[Dataset excerpts]
§
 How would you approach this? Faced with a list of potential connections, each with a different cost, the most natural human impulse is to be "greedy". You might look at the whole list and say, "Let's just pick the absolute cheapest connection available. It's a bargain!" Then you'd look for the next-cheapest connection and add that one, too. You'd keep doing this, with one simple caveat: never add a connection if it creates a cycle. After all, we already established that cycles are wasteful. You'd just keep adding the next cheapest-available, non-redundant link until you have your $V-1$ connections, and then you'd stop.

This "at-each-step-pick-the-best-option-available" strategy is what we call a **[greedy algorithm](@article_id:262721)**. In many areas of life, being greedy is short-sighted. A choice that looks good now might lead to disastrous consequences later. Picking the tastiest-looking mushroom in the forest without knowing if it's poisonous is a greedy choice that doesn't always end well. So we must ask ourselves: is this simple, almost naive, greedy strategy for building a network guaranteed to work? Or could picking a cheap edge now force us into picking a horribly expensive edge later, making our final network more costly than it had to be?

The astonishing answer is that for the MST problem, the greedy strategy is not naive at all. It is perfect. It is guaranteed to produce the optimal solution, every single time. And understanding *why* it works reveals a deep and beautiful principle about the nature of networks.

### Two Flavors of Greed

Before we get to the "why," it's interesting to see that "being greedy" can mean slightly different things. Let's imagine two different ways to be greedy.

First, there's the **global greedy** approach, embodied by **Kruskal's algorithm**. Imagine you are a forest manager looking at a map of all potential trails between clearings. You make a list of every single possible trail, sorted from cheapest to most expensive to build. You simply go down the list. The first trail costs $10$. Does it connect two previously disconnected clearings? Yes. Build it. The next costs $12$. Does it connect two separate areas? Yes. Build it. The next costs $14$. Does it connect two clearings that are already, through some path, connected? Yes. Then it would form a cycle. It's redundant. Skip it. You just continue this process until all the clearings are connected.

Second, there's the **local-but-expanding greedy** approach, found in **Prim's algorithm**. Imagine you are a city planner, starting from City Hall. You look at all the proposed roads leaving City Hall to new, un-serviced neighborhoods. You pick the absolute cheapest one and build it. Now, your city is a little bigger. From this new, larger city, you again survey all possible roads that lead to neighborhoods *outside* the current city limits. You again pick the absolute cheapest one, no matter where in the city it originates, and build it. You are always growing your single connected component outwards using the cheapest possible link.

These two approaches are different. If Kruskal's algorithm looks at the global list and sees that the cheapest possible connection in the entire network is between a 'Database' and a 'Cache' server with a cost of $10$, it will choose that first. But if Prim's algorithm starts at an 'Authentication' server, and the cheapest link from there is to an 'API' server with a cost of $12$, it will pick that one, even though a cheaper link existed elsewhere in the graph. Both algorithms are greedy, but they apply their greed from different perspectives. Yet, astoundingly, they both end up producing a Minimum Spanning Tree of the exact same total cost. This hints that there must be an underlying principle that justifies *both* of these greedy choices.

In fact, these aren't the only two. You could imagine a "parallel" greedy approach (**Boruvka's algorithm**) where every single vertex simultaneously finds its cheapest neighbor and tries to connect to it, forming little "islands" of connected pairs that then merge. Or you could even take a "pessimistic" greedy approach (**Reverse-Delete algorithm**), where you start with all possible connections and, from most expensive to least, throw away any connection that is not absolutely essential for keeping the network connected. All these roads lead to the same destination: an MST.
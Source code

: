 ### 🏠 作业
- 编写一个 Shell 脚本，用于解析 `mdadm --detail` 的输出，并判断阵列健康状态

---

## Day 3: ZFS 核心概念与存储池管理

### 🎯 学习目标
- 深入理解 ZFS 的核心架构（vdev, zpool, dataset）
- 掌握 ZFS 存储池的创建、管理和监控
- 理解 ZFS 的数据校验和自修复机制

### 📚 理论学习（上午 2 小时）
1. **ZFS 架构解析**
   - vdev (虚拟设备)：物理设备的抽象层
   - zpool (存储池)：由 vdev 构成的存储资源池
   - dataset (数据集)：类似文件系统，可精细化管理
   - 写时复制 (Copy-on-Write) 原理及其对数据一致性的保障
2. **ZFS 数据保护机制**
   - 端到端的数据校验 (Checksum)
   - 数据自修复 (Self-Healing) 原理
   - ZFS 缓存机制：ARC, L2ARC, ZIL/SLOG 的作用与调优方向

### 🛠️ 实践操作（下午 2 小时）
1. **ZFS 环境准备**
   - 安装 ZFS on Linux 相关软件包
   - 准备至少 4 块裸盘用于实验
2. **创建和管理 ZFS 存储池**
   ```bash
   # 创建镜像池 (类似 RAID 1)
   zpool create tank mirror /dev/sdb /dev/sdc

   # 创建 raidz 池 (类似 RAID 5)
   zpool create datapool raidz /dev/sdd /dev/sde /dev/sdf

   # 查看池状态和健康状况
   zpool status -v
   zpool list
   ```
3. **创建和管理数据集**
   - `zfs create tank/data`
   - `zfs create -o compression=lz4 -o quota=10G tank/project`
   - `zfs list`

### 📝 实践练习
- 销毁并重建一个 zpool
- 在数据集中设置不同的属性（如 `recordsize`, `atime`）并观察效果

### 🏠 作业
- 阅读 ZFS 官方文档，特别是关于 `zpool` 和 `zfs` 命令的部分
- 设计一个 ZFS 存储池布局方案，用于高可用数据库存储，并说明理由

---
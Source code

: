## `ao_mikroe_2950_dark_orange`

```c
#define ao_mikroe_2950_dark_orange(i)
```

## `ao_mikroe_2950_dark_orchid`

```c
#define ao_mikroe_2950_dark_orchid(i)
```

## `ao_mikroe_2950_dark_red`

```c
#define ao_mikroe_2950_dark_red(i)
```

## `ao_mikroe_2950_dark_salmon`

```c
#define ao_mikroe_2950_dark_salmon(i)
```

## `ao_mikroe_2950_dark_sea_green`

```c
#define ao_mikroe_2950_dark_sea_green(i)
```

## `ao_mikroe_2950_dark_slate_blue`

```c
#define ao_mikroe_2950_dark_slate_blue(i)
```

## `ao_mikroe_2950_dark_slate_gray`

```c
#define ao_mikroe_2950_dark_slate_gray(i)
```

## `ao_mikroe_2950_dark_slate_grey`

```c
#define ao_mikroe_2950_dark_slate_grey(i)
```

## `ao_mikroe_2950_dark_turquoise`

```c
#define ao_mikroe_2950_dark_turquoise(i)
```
§
Exercise => With "define" as the string to look for, count the matching lines above and give the number by itself.

Solution to the exercise => 9